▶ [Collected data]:
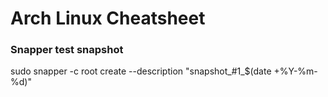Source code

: # Arch Linux Cheatsheet

### Snapper test snapshot
sudo snapper -c root create --description "snapshot_#1_$(date +%Y-%m-%d)"
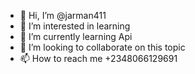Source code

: - 👋 Hi, I’m @jarman411
- 👀 I’m interested in learning 
- 🌱 I’m currently learning Api
- 💞️ I’m looking to collaborate on this topic 
- 📫 How to reach me +2348066129691

<!---
jarman9/jarman9 is a ✨ special ✨ repository because its `README.md` (this file) appears on your GitHub profile.
You can click the Preview link to take a look at your changes.
--->
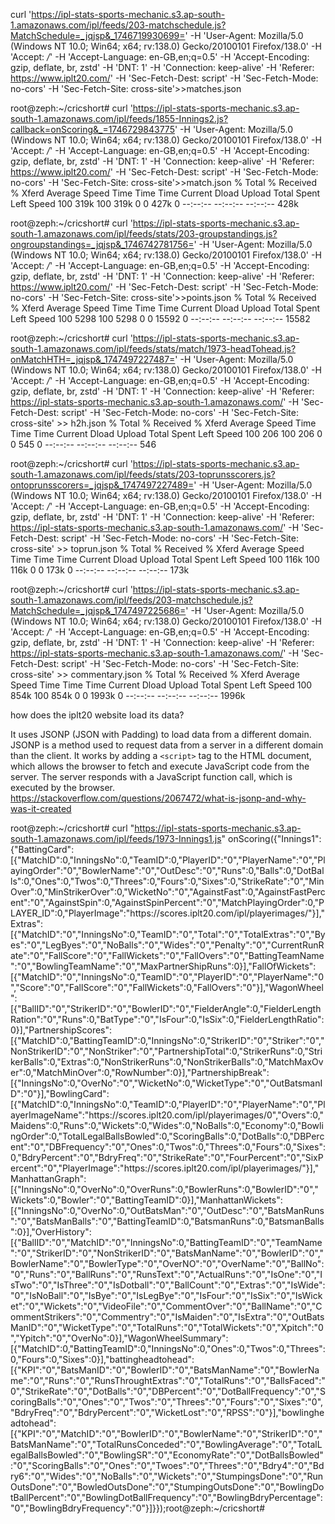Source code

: curl 'https://ipl-stats-sports-mechanic.s3.ap-south-1.amazonaws.com/ipl/feeds/203-matchschedule.js?MatchSchedule=_jqjsp&_1746719930699=' -H 'User-Agent: Mozilla/5.0 (Windows NT 10.0; Win64; x64; rv:138.0) Gecko/20100101 Firefox/138.0' -H 'Accept: */*' -H 'Accept-Language: en-GB,en;q=0.5' -H 'Accept-Encoding: gzip, deflate, br, zstd' -H 'DNT: 1' -H 'Connection: keep-alive' -H 'Referer: https://www.iplt20.com/' -H 'Sec-Fetch-Dest: script' -H 'Sec-Fetch-Mode: no-cors' -H 'Sec-Fetch-Site: cross-site'>>matches.json

root@zeph:~/cricshort# curl 'https://ipl-stats-sports-mechanic.s3.ap-south-1.amazonaws.com/ipl/feeds/1855-Innings2.js?callback=onScoring&_=1746729843775' -H 'User-Agent: Mozilla/5.0 (Windows NT 10.0; Win64; x64; rv:138.0) Gecko/20100101 Firefox/138.0' -H 'Accept: */*' -H 'Accept-Language: en-GB,en;q=0.5' -H 'Accept-Encoding: gzip, deflate, br, zstd' -H 'DNT: 1' -H 'Connection: keep-alive' -H 'Referer: https://www.iplt20.com/' -H 'Sec-Fetch-Dest: script' -H 'Sec-Fetch-Mode: no-cors' -H 'Sec-Fetch-Site: cross-site'>>match.json
  % Total    % Received % Xferd  Average Speed   Time    Time     Time  Current
                                 Dload  Upload   Total   Spent    Left  Speed
100  319k  100  319k    0     0   427k      0 --:--:-- --:--:-- --:--:--  428k

root@zeph:~/cricshort# curl 'https://ipl-stats-sports-mechanic.s3.ap-south-1.amazonaws.com/ipl/feeds/stats/203-groupstandings.js?ongroupstandings=_jqjsp&_1746742781756=' -H 'User-Agent: Mozilla/5.0 (Windows NT 10.0; Win64; x64; rv:138.0) Gecko/20100101 Firefox/138.0' -H 'Accept: */*' -H 'Accept-Language: en-GB,en;q=0.5' -H 'Accept-Encoding: gzip, deflate, br, zstd' -H 'DNT: 1' -H 'Connection: keep-alive' -H 'Referer: https://www.iplt20.com/' -H 'Sec-Fetch-Dest: script' -H 'Sec-Fetch-Mode: no-cors' -H 'Sec-Fetch-Site: cross-site'>>points.json
  % Total    % Received % Xferd  Average Speed   Time    Time     Time  Current
                                 Dload  Upload   Total   Spent    Left  Speed
100  5298  100  5298    0     0  15592      0 --:--:-- --:--:-- --:--:-- 15582

root@zeph:~/cricshort# curl 'https://ipl-stats-sports-mechanic.s3.ap-south-1.amazonaws.com/ipl/feeds/stats/match/1973-headTohead.js?onMatchHTH=_jqjsp&_1747497227487=' -H 'User-Agent: Mozilla/5.0 (Windows NT 10.0; Win64; x64; rv:138.0) Gecko/20100101 Firefox/138.0' -H 'Accept: */*' -H 'Accept-Language: en-GB,en;q=0.5' -H 'Accept-Encoding: gzip, deflate, br, zstd' -H 'DNT: 1' -H 'Connection: keep-alive' -H 'Referer: https://ipl-stats-sports-mechanic.s3.ap-south-1.amazonaws.com/' -H 'Sec-Fetch-Dest: script' -H 'Sec-Fetch-Mode: no-cors' -H 'Sec-Fetch-Site: cross-site' >> h2h.json
  % Total    % Received % Xferd  Average Speed   Time    Time     Time  Current
                                 Dload  Upload   Total   Spent    Left  Speed
100   206  100   206    0     0    545      0 --:--:-- --:--:-- --:--:--   546

root@zeph:~/cricshort# curl 'https://ipl-stats-sports-mechanic.s3.ap-south-1.amazonaws.com/ipl/feeds/stats/203-toprunsscorers.js?ontoprunsscorers=_jqjsp&_1747497227489=' -H 'User-Agent: Mozilla/5.0 (Windows NT 10.0; Win64; x64; rv:138.0) Gecko/20100101 Firefox/138.0' -H 'Accept: */*' -H 'Accept-Language: en-GB,en;q=0.5' -H 'Accept-Encoding: gzip, deflate, br, zstd' -H 'DNT: 1' -H 'Connection: keep-alive' -H 'Referer: https://ipl-stats-sports-mechanic.s3.ap-south-1.amazonaws.com/' -H 'Sec-Fetch-Dest: script' -H 'Sec-Fetch-Mode: no-cors' -H 'Sec-Fetch-Site: cross-site' >> toprun.json
  % Total    % Received % Xferd  Average Speed   Time    Time     Time  Current
                                 Dload  Upload   Total   Spent    Left  Speed
100  116k  100  116k    0     0   173k      0 --:--:-- --:--:-- --:--:--  173k

root@zeph:~/cricshort# curl 'https://ipl-stats-sports-mechanic.s3.ap-south-1.amazonaws.com/ipl/feeds/203-matchschedule.js?MatchSchedule=_jqjsp&_1747497225686=' -H 'User-Agent: Mozilla/5.0 (Windows NT 10.0; Win64; x64; rv:138.0) Gecko/20100101 Firefox/138.0' -H 'Accept: */*' -H 'Accept-Language: en-GB,en;q=0.5' -H 'Accept-Encoding: gzip, deflate, br, zstd' -H 'DNT: 1' -H 'Connection: keep-alive' -H 'Referer: https://ipl-stats-sports-mechanic.s3.ap-south-1.amazonaws.com/' -H 'Sec-Fetch-Dest: script' -H 'Sec-Fetch-Mode: no-cors' -H 'Sec-Fetch-Site: cross-site' >> commentary.json
  % Total    % Received % Xferd  Average Speed   Time    Time     Time  Current
                                 Dload  Upload   Total   Spent    Left  Speed
100  854k  100  854k    0     0  1993k      0 --:--:-- --:--:-- --:--:-- 1996k


how does the iplt20 website load its data?

It uses JSONP (JSON with Padding) to load data from a different domain. JSONP is a method used to request data from a server in a different domain than the client. It works by adding a `<script>` tag to the HTML document, which allows the browser to fetch and execute JavaScript code from the server. The server responds with a JavaScript function call, which is executed by the browser.
https://stackoverflow.com/questions/2067472/what-is-jsonp-and-why-was-it-created


root@zeph:~/cricshort# curl "https://ipl-stats-sports-mechanic.s3.ap-south-1.amazonaws.com/ipl/feeds/1973-Innings1.js"
onScoring({"Innings1":{"BattingCard":[{"MatchID":0,"InningsNo":0,"TeamID":0,"PlayerID":"0","PlayerName":"0","PlayingOrder":"0","BowlerName":"0","OutDesc":"0","Runs":0,"Balls":0,"DotBalls":0,"Ones":0,"Twos":0,"Threes":0,"Fours":0,"Sixes":0,"StrikeRate":"0","MinOver":0,"MinStrikerOver":0,"WicketNo":"0","AgainstFast":0,"AgainstFastPercent":"0","AgainstSpin":0,"AgainstSpinPercent":"0","MatchPlayingOrder":0,"PLAYER_ID":0,"PlayerImage":"https:\/\/scores.iplt20.com\/ipl\/playerimages\/"}],"Extras":[{"MatchID":"0","InningsNo":0,"TeamID":"0","Total":"0","TotalExtras":"0","Byes":"0","LegByes":"0","NoBalls":"0","Wides":"0","Penalty":"0","CurrentRunRate":"0","FallScore":"0","FallWickets":"0","FallOvers":"0","BattingTeamName":"0","BowlingTeamName":"0","MaxPartnerShipRuns":0}],"FallOfWickets":[{"MatchID":"0","InningsNo":0,"TeamID":"0","PlayerID":"0","PlayerName":"0","Score":"0","FallScore":"0","FallWickets":0,"FallOvers":"0"}],"WagonWheel":[{"BallID":"0","StrikerID":"0","BowlerID":"0","FielderAngle":0,"FielderLengthRation":"0","Runs":0,"BatType":"0","IsFour":0,"IsSix":0,"FielderLengthRatio":0}],"PartnershipScores":[{"MatchID":0,"BattingTeamID":0,"InningsNo":0,"StrikerID":"0","Striker":"0","NonStrikerID":"0","NonStriker":"0","PartnershipTotal":0,"StrikerRuns":0,"StrikerBalls":0,"Extras":0,"NonStrikerRuns":0,"NonStrikerBalls":0,"MatchMaxOver":0,"MatchMinOver":0,"RowNumber":0}],"PartnershipBreak":[{"InningsNo":0,"OverNo":"0","WicketNo":0,"WicketType":"0","OutBatsmanID":"0"}],"BowlingCard":[{"MatchID":0,"InningsNo":0,"TeamID":0,"PlayerID":"0","PlayerName":"0","PlayerImageName":"https:\/\/scores.iplt20.com\/ipl\/playerimages\/0","Overs":0,"Maidens":0,"Runs":0,"Wickets":0,"Wides":0,"NoBalls":0,"Economy":0,"BowlingOrder":0,"TotalLegalBallsBowled":0,"ScoringBalls":0,"DotBalls":0,"DBPercent":"0","DBFrequency":"0","Ones":0,"Twos":0,"Threes":0,"Fours":0,"Sixes":0,"BdryPercent":"0","BdryFreq":"0","StrikeRate":"0","FourPercent":"0","SixPercent":"0","PlayerImage":"https:\/\/scores.iplt20.com\/ipl\/playerimages\/"}],"ManhattanGraph":[{"InningsNo":0,"OverNo":0,"OverRuns":0,"BowlerRuns":0,"BowlerID":"0","Wickets":0,"Bowler":"0","BattingTeamID":0}],"ManhattanWickets":[{"InningsNo":0,"OverNo":0,"OutBatsMan":"0","OutDesc":"0","BatsManRuns":"0","BatsManBalls":"0","BattingTeamID":0,"BatsmanRuns":0,"BatsmanBalls":0}],"OverHistory":[{"BallID":"0","MatchID":"0","InningsNo":0,"BattingTeamID":"0","TeamName":"0","StrikerID":"0","NonStrikerID":"0","BatsManName":"0","BowlerID":"0","BowlerName":"0","BowlerType":"0","OverNO":"0","OverName":"0","BallNo":"0","Runs":"0","BallRuns":"0","RunsText":"0","ActualRuns":"0","IsOne":"0","IsTwo":"0","IsThree":"0","IsDotball":"0","BallCount":"0","Extras":"0","IsWide":"0","IsNoBall":"0","IsBye":"0","IsLegBye":"0","IsFour":"0","IsSix":"0","IsWicket":"0","Wickets":"0","VideoFile":"0","CommentOver":"0","BallName":"0","CommentStrikers":"0","Commentry":"0","IsMaiden":"0","IsExtra":"0","OutBatsManID":"0","WicketType":"0","TotalRuns":"0","TotalWickets":"0","Xpitch":"0","Ypitch":"0","OverNo":0}],"WagonWheelSummary":[{"MatchID":0,"BattingTeamID":0,"InningsNo":0,"Ones":0,"Twos":0,"Threes":0,"Fours":0,"Sixes":0}],"battingheadtohead":[{"KPI":"0","BatsManID":"0","BowlerID":"0","BatsManName":"0","BowlerName":"0","Runs":"0","RunsThroughtExtras":"0","TotalRuns":"0","BallsFaced":"0","StrikeRate":"0","DotBalls":"0","DBPercent":"0","DotBallFrequency":"0","ScoringBalls":"0","Ones":"0","Twos":"0","Threes":"0","Fours":"0","Sixes":"0","BdryFreq":"0","BdryPercent":"0","WicketLost":"0","RPSS":"0"}],"bowlingheadtohead":[{"KPI":"0","MatchID":"0","BowlerID":"0","BowlerName":"0","StrikerID":"0","BatsManName":"0","TotalRunsConceded":"0","BowlingAverage":"0","TotalLegalBallsBowled":"0","BowlingSR":"0","EconomyRate":"0","DotBallsBowled":"0","ScoringBalls":"0","Ones":"0","Twoes":"0","Threes":"0","Bdry4":"0","Bdry6":"0","Wides":"0","NoBalls":"0","Wickets":"0","StumpingsDone":"0","RunOutsDone":"0","BowledOutsDone":"0","StumpingOutsDone":"0","BowlingDotBallPercent":"0","BowlingDotBallFrequency":"0","BowlingBdryPercentage":"0","BowlingBdryFrequency":"0"}]}});root@zeph:~/cricshort# 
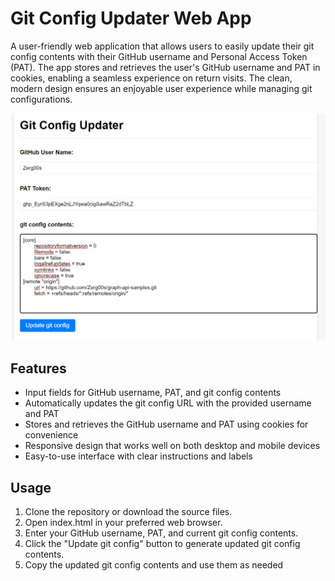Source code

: # Git Config Updater Web App

A user-friendly web application that allows users to easily update their git config contents with their GitHub username and Personal Access Token (PAT). The app stores and retrieves the user's GitHub username and PAT in cookies, enabling a seamless experience on return visits. The clean, modern design ensures an enjoyable user experience while managing git configurations.

![](Screenshot.png)

## Features

- Input fields for GitHub username, PAT, and git config contents
- Automatically updates the git config URL with the provided username and PAT
- Stores and retrieves the GitHub username and PAT using cookies for convenience
- Responsive design that works well on both desktop and mobile devices
- Easy-to-use interface with clear instructions and labels

## Usage
1. Clone the repository or download the source files.
1. Open index.html in your preferred web browser.
1. Enter your GitHub username, PAT, and current git config contents.
1. Click the "Update git config" button to generate updated git config contents.
1. Copy the updated git config contents and use them as needed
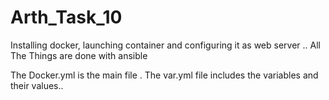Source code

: # Arth_Task_10
Installing docker, launching container and configuring it as web server .. All The Things are done with  ansible

The Docker.yml is the main file . The var.yml file includes the variables and their values..
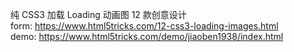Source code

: 纯 CSS3 加载 Loading 动画图 12 款创意设计  
form: https://www.html5tricks.com/12-css3-loading-images.html  
demo: https://www.html5tricks.com/demo/jiaoben1938/index.html

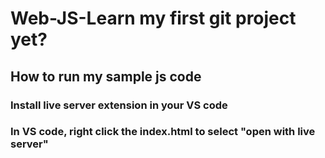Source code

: # Web-JS-Learn my first git project yet?
## How to run my sample js code
### Install live server extension in your VS code
### In VS code, right click the index.html to select "open with live server"
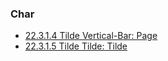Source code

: ### Char ###

+ [22.3.1.4 Tilde Vertical-Bar: Page](http://www.lispworks.com/documentation/HyperSpec/Body/22_cad.htm)
+ [22.3.1.5 Tilde Tilde: Tilde](http://www.lispworks.com/documentation/HyperSpec/Body/22_cae.htm)
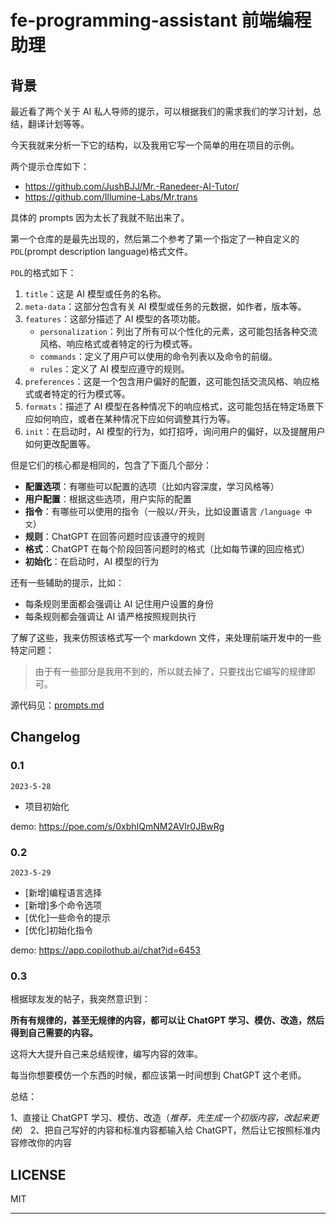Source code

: # fe-programming-assistant 前端编程助理

## 背景

最近看了两个关于 AI 私人导师的提示，可以根据我们的需求我们的学习计划，总结，翻译计划等等。

今天我就来分析一下它的结构，以及我用它写一个简单的用在项目的示例。

两个提示仓库如下：

- https://github.com/JushBJJ/Mr.-Ranedeer-AI-Tutor/
- https://github.com/Illumine-Labs/Mr.trans

具体的 prompts 因为太长了我就不贴出来了。

第一个仓库的是最先出现的，然后第二个参考了第一个指定了一种自定义的`PDL`(prompt description language)格式文件。

`PDL`的格式如下：

1. `title`：这是 AI 模型或任务的名称。
2. `meta-data`：这部分包含有关 AI 模型或任务的元数据，如作者，版本等。
3. `features`：这部分描述了 AI 模型的各项功能。
   - `personalization`：列出了所有可以个性化的元素，这可能包括各种交流风格、响应格式或者特定的行为模式等。
   - `commands`：定义了用户可以使用的命令列表以及命令的前缀。
   - `rules`：定义了 AI 模型应遵守的规则。
4. `preferences`：这是一个包含用户偏好的配置，这可能包括交流风格、响应格式或者特定的行为模式等。
5. `formats`：描述了 AI 模型在各种情况下的响应格式，这可能包括在特定场景下应如何响应，或者在某种情况下应如何调整其行为等。
6. `init`：在启动时，AI 模型的行为，如打招呼，询问用户的偏好，以及提醒用户如何更改配置等。

但是它们的核心都是相同的，包含了下面几个部分：

- **配置选项**：有哪些可以配置的选项（比如内容深度，学习风格等）
- **用户配置**：根据这些选项，用户实际的配置
- **指令**：有哪些可以使用的指令（一般以`/`开头，比如设置语言 `/language 中文`）
- **规则**：ChatGPT 在回答问题时应该遵守的规则
- **格式**：ChatGPT 在每个阶段回答问题时的格式（比如每节课的回应格式）
- **初始化**：在启动时，AI 模型的行为

还有一些辅助的提示，比如：

- 每条规则里面都会强调让 AI 记住用户设置的身份
- 每条规则都会强调让 AI 请严格按照规则执行

了解了这些，我来仿照该格式写一个 markdown 文件，来处理前端开发中的一些特定问题：

> 由于有一些部分是我用不到的，所以就去掉了，只要找出它编写的规律即可。

源代码见：[prompts.md](./prompts.md)

## Changelog

### 0.1

`2023-5-28`

- 项目初始化

demo: https://poe.com/s/0xbhIQmNM2AVIr0JBwRg

### 0.2

`2023-5-29`

- [新增]编程语言选择
- [新增]多个命令选项
- [优化]一些命令的提示
- [优化]初始化指令

demo: https://app.copilothub.ai/chat?id=6453

### 0.3

根据球友发的帖子，我突然意识到：

**所有有规律的，甚至无规律的内容，都可以让 ChatGPT 学习、模仿、改造，然后得到自己需要的内容。**

这将大大提升自己来总结规律，编写内容的效率。

每当你想要模仿一个东西的时候，都应该第一时间想到 ChatGPT 这个老师。

总结：

1、直接让 ChatGPT 学习、模仿、改造（_推荐，先生成一个初版内容，改起来更快_）
2、把自己写好的内容和标准内容都输入给 ChatGPT，然后让它按照标准内容修改你的内容

## LICENSE

MIT

---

▶ [TASK GOAL]: Write out every line in the data that holds the string "HyperSpec".

▶ [ANSWER TO THIS EXERCISE]:
+ [22.3.1.4 Tilde Vertical-Bar: Page](http://www.lispworks.com/documentation/HyperSpec/Body/22_cad.htm)
+ [22.3.1.5 Tilde Tilde: Tilde](http://www.lispworks.com/documentation/HyperSpec/Body/22_cae.htm)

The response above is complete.